**Aim of the exercise**:
Repeat the records exactly. Leave out the pictures.

(Records to process Opens)

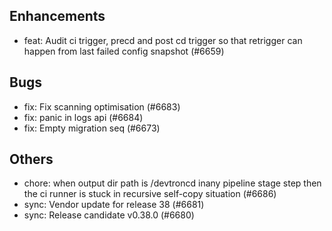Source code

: ## Enhancements
- feat: Audit ci trigger, precd and post cd trigger so that retrigger can happen from last failed config snapshot  (#6659)
## Bugs
- fix: Fix scanning optimisation (#6683)
- fix: panic in logs api (#6684)
- fix: Empty migration seq (#6673)
## Others
- chore: when output dir path is /devtroncd inany pipeline stage step then the ci runner is stuck in recursive self-copy situation  (#6686)
- sync: Vendor update for release 38 (#6681)
- sync: Release candidate v0.38.0 (#6680)
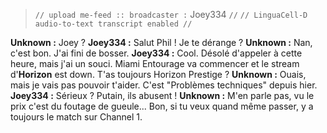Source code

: ﻿> `// upload me-feed :: broadcaster :` Joey334 `//`
> `// LinguaCell-D audio-to-text transcript enabled //`

**Unknown :** Joey ?
**Joey334 :** Salut Phil ! Je te dérange ?
**Unknown :** Nan, c'est bon. J'ai fini de bosser.
**Joey334 :** Cool. Désolé d'appeler à cette heure, mais j'ai un souci. Miami Entourage va commencer et le stream d'**Horizon** est down. T'as toujours Horizon Prestige ?
**Unknown :** Ouais, mais je vais pas pouvoir t'aider. C'est "Problèmes techniques" depuis hier.
**Joey334 :** Sérieux ? Putain, ils abusent !
**Unknown :** M'en parle pas, vu le prix c'est du foutage de gueule... Bon, si tu veux quand même passer, y a toujours le match sur Channel 1.
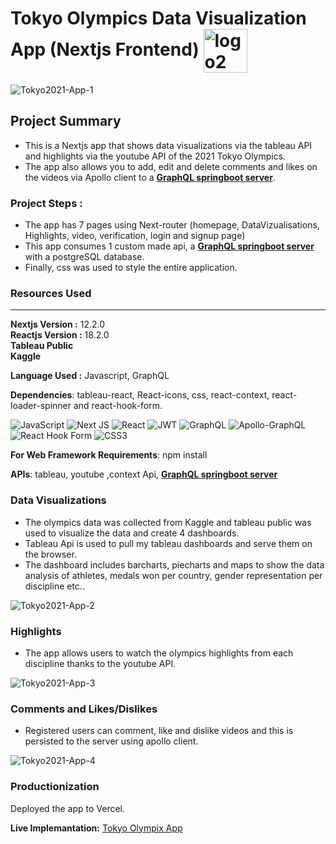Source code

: # Tokyo Olympics Data Visualization App (Nextjs Frontend) <img src="https://i.ibb.co/nPRnS5X/logo2.jpg" alt="logo2" border="0" align="center" width="70" border-radius="15">
<img src="https://i.ibb.co/vZvfNNh/Tokyo2021-App-1.png" alt="Tokyo2021-App-1" border="0">

## Project Summary 
* This is a Nextjs app that shows data visualizations via the tableau API and highlights via the youtube API of the 2021 Tokyo Olympics.
* The app also allows you to add, edit and delete comments and likes on the videos via Apollo client to a [**GraphQL springboot server**](https://github.com/mk870/TokyoOlympix-GraphQL-Backend). 

### Project Steps :
* The app has 7 pages using Next-router (homepage, DataVizualisations, Highlights, video, verification, login and signup page)
* This app consumes 1 custom made api, a [**GraphQL springboot server**](https://github.com/mk870/TokyoOlympix-GraphQL-Backend)  with a postgreSQL database.
* Finally, css was used to style the entire application.

### **Resources Used**
***
**Nextjs Version :** 12.2.0  
**Reactjs Version :** 18.2.0  
**Tableau Public**  
**Kaggle** 

**Language Used :** Javascript, GraphQL

**Dependencies**:  tableau-react, React-icons, css, react-context, react-loader-spinner and react-hook-form.  

![JavaScript](https://img.shields.io/badge/javascript-%23323330.svg?style=flat&logo=javascript&logoColor=%23F7DF1E) ![Next JS](https://img.shields.io/badge/Next-black?style=flat&logo=next.js&logoColor=white) ![React](https://img.shields.io/badge/react-%2320232a.svg?style=flat&logo=react&logoColor=%2361DAFB)	![JWT](https://img.shields.io/badge/JWT-black?style=flat&logo=JSON%20web%20tokens) ![GraphQL](https://img.shields.io/badge/-GraphQL-E10098?style=flat&logo=graphql&logoColor=white) ![Apollo-GraphQL](https://img.shields.io/badge/-ApolloGraphQL-311C87?style=flat&logo=apollo-graphql) ![React Hook Form](https://img.shields.io/badge/React%20Hook%20Form-%23EC5990.svg?style=flat&logo=reacthookform&logoColor=white) ![CSS3](https://img.shields.io/badge/css3-%231572B6.svg?style=flat&logo=css3&logoColor=white)

**For Web Framework Requirements**: npm install

**APIs**: tableau, youtube ,context Api, [**GraphQL springboot server**](https://github.com/mk870/TokyoOlympix-GraphQL-Backend) 



### **Data Visualizations** 
* The olympics data was collected from Kaggle and tableau public was used to visualize the data and create 4 dashboards.
* Tableau Api is used to pull my tableau dashboards and serve them on the browser.
* The dashboard includes barcharts, piecharts and maps to show the data analysis of athletes, medals won per country, gender representation per discipline etc..

<img src="https://i.ibb.co/H46BD3S/Tokyo2021-App-2.png" alt="Tokyo2021-App-2" border="0">

### **Highlights**  
* The app allows users to watch the olympics highlights from each discipline thanks to the youtube API.


<img src="https://i.ibb.co/vLkfkzp/Tokyo2021-App-3.png" alt="Tokyo2021-App-3" border="0">

### **Comments and Likes/Dislikes**  
* Registered users can comment, like and dislike videos and this is persisted to the server using apollo client.
  

<img src="https://i.ibb.co/30tXN0b/Tokyo2021-App-4.png" alt="Tokyo2021-App-4" border="0">


### **Productionization**
Deployed the app to Vercel.

**Live Implemantation:** [Tokyo Olympix App](https://tokyo-olympix.vercel.app)
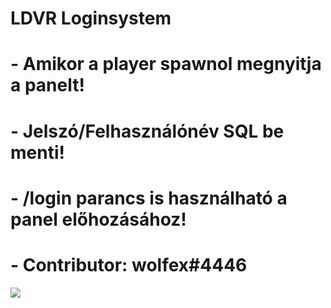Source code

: # LDVR Loginsystem

# - Amikor a player spawnol megnyitja a panelt!
# - Jelszó/Felhasználónév SQL be menti!
# - /login parancs is használható a panel előhozásához!
# - Contributor: wolfex#4446 
<img src="https://i.imgur.com/rm6e923.png"/>

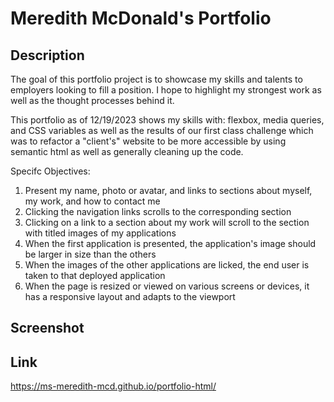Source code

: # Meredith McDonald's Portfolio

## Description
The goal of this portfolio project is to showcase my skills and talents to employers looking to fill a position. I hope to highlight my strongest work as well as the thought processes behind it. 

This portfolio as of 12/19/2023 shows my skills with: flexbox, media queries, and CSS variables as well as the results of our first class challenge which was to refactor a "client's" website to be more accessible by using semantic html as well as generally cleaning up the code.

Specifc Objectives:
1. Present my name, photo or avatar, and links to sections about myself, my work, and how to contact me
2. Clicking the navigation links scrolls to the corresponding section
3. Clicking on a link to a section about my work will scroll to the section with titled images of my applications
4. When the first application is presented, the application's image should be larger in size than the others
5. When the images of the other applications are licked, the end user is taken to that deployed application
6. When the page is resized or viewed on various screens or devices, it has a responsive layout and adapts to the viewport


## Screenshot



## Link
https://ms-meredith-mcd.github.io/portfolio-html/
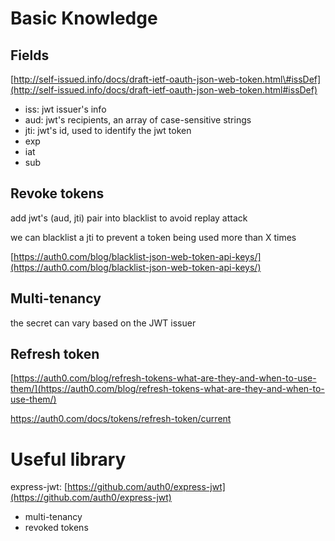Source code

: # Basic Knowledge

## Fields

[http://self-issued.info/docs/draft-ietf-oauth-json-web-token.html\#issDef](http://self-issued.info/docs/draft-ietf-oauth-json-web-token.html#issDef)

* iss: jwt issuer's info
* aud: jwt's recipients, an array of case-sensitive strings
* jti: jwt's id, used to identify the jwt token
* exp
* iat
* sub

## Revoke tokens

add jwt's \(aud, jti\) pair into blacklist to avoid replay attack

we can blacklist a jti to prevent a token being used more than X times

[https://auth0.com/blog/blacklist-json-web-token-api-keys/](https://auth0.com/blog/blacklist-json-web-token-api-keys/)

## Multi-tenancy

the secret can vary based on the JWT issuer

## Refresh token

[https://auth0.com/blog/refresh-tokens-what-are-they-and-when-to-use-them/](https://auth0.com/blog/refresh-tokens-what-are-they-and-when-to-use-them/)

https://auth0.com/docs/tokens/refresh-token/current

# Useful library

express-jwt: [https://github.com/auth0/express-jwt](https://github.com/auth0/express-jwt)

* multi-tenancy
* revoked tokens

(Records to process Closes)

**Response to the task**:
Source code

: ## Enhancements
- feat: Audit ci trigger, precd and post cd trigger so that retrigger can happen from last failed config snapshot  (#6659)
## Bugs
- fix: Fix scanning optimisation (#6683)
- fix: panic in logs api (#6684)
- fix: Empty migration seq (#6673)
## Others
- chore: when output dir path is /devtroncd inany pipeline stage step then the ci runner is stuck in recursive self-copy situation  (#6686)
- sync: Vendor update for release 38 (#6681)
- sync: Release candidate v0.38.0 (#6680)
Source code

: ﻿> `// upload me-feed :: broadcaster :` Joey334 `//`
> `// LinguaCell-D audio-to-text transcript enabled //`

**Unknown :** Joey ?
**Joey334 :** Salut Phil ! Je te dérange ?
**Unknown :** Nan, c'est bon. J'ai fini de bosser.
**Joey334 :** Cool. Désolé d'appeler à cette heure, mais j'ai un souci. Miami Entourage va commencer et le stream d'**Horizon** est down. T'as toujours Horizon Prestige ?
**Unknown :** Ouais, mais je vais pas pouvoir t'aider. C'est "Problèmes techniques" depuis hier.
**Joey334 :** Sérieux ? Putain, ils abusent !
**Unknown :** M'en parle pas, vu le prix c'est du foutage de gueule... Bon, si tu veux quand même passer, y a toujours le match sur Channel 1.
Source code

: # Tokyo Olympics Data Visualization App (Nextjs Frontend) <img src="https://i.ibb.co/nPRnS5X/logo2.jpg" alt="logo2" border="0" align="center" width="70" border-radius="15">
<img src="https://i.ibb.co/vZvfNNh/Tokyo2021-App-1.png" alt="Tokyo2021-App-1" border="0">

## Project Summary 
* This is a Nextjs app that shows data visualizations via the tableau API and highlights via the youtube API of the 2021 Tokyo Olympics.
* The app also allows you to add, edit and delete comments and likes on the videos via Apollo client to a [**GraphQL springboot server**](https://github.com/mk870/TokyoOlympix-GraphQL-Backend). 

### Project Steps :
* The app has 7 pages using Next-router (homepage, DataVizualisations, Highlights, video, verification, login and signup page)
* This app consumes 1 custom made api, a [**GraphQL springboot server**](https://github.com/mk870/TokyoOlympix-GraphQL-Backend)  with a postgreSQL database.
* Finally, css was used to style the entire application.

### **Resources Used**
***
**Nextjs Version :** 12.2.0  
**Reactjs Version :** 18.2.0  
**Tableau Public**  
**Kaggle** 

**Language Used :** Javascript, GraphQL

**Dependencies**:  tableau-react, React-icons, css, react-context, react-loader-spinner and react-hook-form.  

![JavaScript](https://img.shields.io/badge/javascript-%23323330.svg?style=flat&logo=javascript&logoColor=%23F7DF1E) ![Next JS](https://img.shields.io/badge/Next-black?style=flat&logo=next.js&logoColor=white) ![React](https://img.shields.io/badge/react-%2320232a.svg?style=flat&logo=react&logoColor=%2361DAFB)	![JWT](https://img.shields.io/badge/JWT-black?style=flat&logo=JSON%20web%20tokens) ![GraphQL](https://img.shields.io/badge/-GraphQL-E10098?style=flat&logo=graphql&logoColor=white) ![Apollo-GraphQL](https://img.shields.io/badge/-ApolloGraphQL-311C87?style=flat&logo=apollo-graphql) ![React Hook Form](https://img.shields.io/badge/React%20Hook%20Form-%23EC5990.svg?style=flat&logo=reacthookform&logoColor=white) ![CSS3](https://img.shields.io/badge/css3-%231572B6.svg?style=flat&logo=css3&logoColor=white)

**For Web Framework Requirements**: npm install

**APIs**: tableau, youtube ,context Api, [**GraphQL springboot server**](https://github.com/mk870/TokyoOlympix-GraphQL-Backend) 



### **Data Visualizations** 
* The olympics data was collected from Kaggle and tableau public was used to visualize the data and create 4 dashboards.
* Tableau Api is used to pull my tableau dashboards and serve them on the browser.
* The dashboard includes barcharts, piecharts and maps to show the data analysis of athletes, medals won per country, gender representation per discipline etc..

<img src="https://i.ibb.co/H46BD3S/Tokyo2021-App-2.png" alt="Tokyo2021-App-2" border="0">

### **Highlights**  
* The app allows users to watch the olympics highlights from each discipline thanks to the youtube API.


<img src="https://i.ibb.co/vLkfkzp/Tokyo2021-App-3.png" alt="Tokyo2021-App-3" border="0">

### **Comments and Likes/Dislikes**  
* Registered users can comment, like and dislike videos and this is persisted to the server using apollo client.
  

<img src="https://i.ibb.co/30tXN0b/Tokyo2021-App-4.png" alt="Tokyo2021-App-4" border="0">


### **Productionization**
Deployed the app to Vercel.

**Live Implemantation:** [Tokyo Olympix App](https://tokyo-olympix.vercel.app)
Source code

: # LDVR Loginsystem

# - Amikor a player spawnol megnyitja a panelt!
# - Jelszó/Felhasználónév SQL be menti!
# - /login parancs is használható a panel előhozásához!
# - Contributor: wolfex#4446 
<img src="https://i.imgur.com/rm6e923.png"/>

Source code

: # Meredith McDonald's Portfolio

## Description
The goal of this portfolio project is to showcase my skills and talents to employers looking to fill a position. I hope to highlight my strongest work as well as the thought processes behind it. 

This portfolio as of 12/19/2023 shows my skills with: flexbox, media queries, and CSS variables as well as the results of our first class challenge which was to refactor a "client's" website to be more accessible by using semantic html as well as generally cleaning up the code.

Specifc Objectives:
1. Present my name, photo or avatar, and links to sections about myself, my work, and how to contact me
2. Clicking the navigation links scrolls to the corresponding section
3. Clicking on a link to a section about my work will scroll to the section with titled images of my applications
4. When the first application is presented, the application's image should be larger in size than the others
5. When the images of the other applications are licked, the end user is taken to that deployed application
6. When the page is resized or viewed on various screens or devices, it has a responsive layout and adapts to the viewport


## Screenshot



## Link
https://ms-meredith-mcd.github.io/portfolio-html/
Source code

: # Basic Knowledge

## Fields

[http://self-issued.info/docs/draft-ietf-oauth-json-web-token.html\#issDef](http://self-issued.info/docs/draft-ietf-oauth-json-web-token.html#issDef)

* iss: jwt issuer's info
* aud: jwt's recipients, an array of case-sensitive strings
* jti: jwt's id, used to identify the jwt token
* exp
* iat
* sub

## Revoke tokens

add jwt's \(aud, jti\) pair into blacklist to avoid replay attack

we can blacklist a jti to prevent a token being used more than X times

[https://auth0.com/blog/blacklist-json-web-token-api-keys/](https://auth0.com/blog/blacklist-json-web-token-api-keys/)

## Multi-tenancy

the secret can vary based on the JWT issuer

## Refresh token

[https://auth0.com/blog/refresh-tokens-what-are-they-and-when-to-use-them/](https://auth0.com/blog/refresh-tokens-what-are-they-and-when-to-use-them/)

https://auth0.com/docs/tokens/refresh-token/current

# Useful library

express-jwt: [https://github.com/auth0/express-jwt](https://github.com/auth0/express-jwt)

* multi-tenancy
* revoked tokens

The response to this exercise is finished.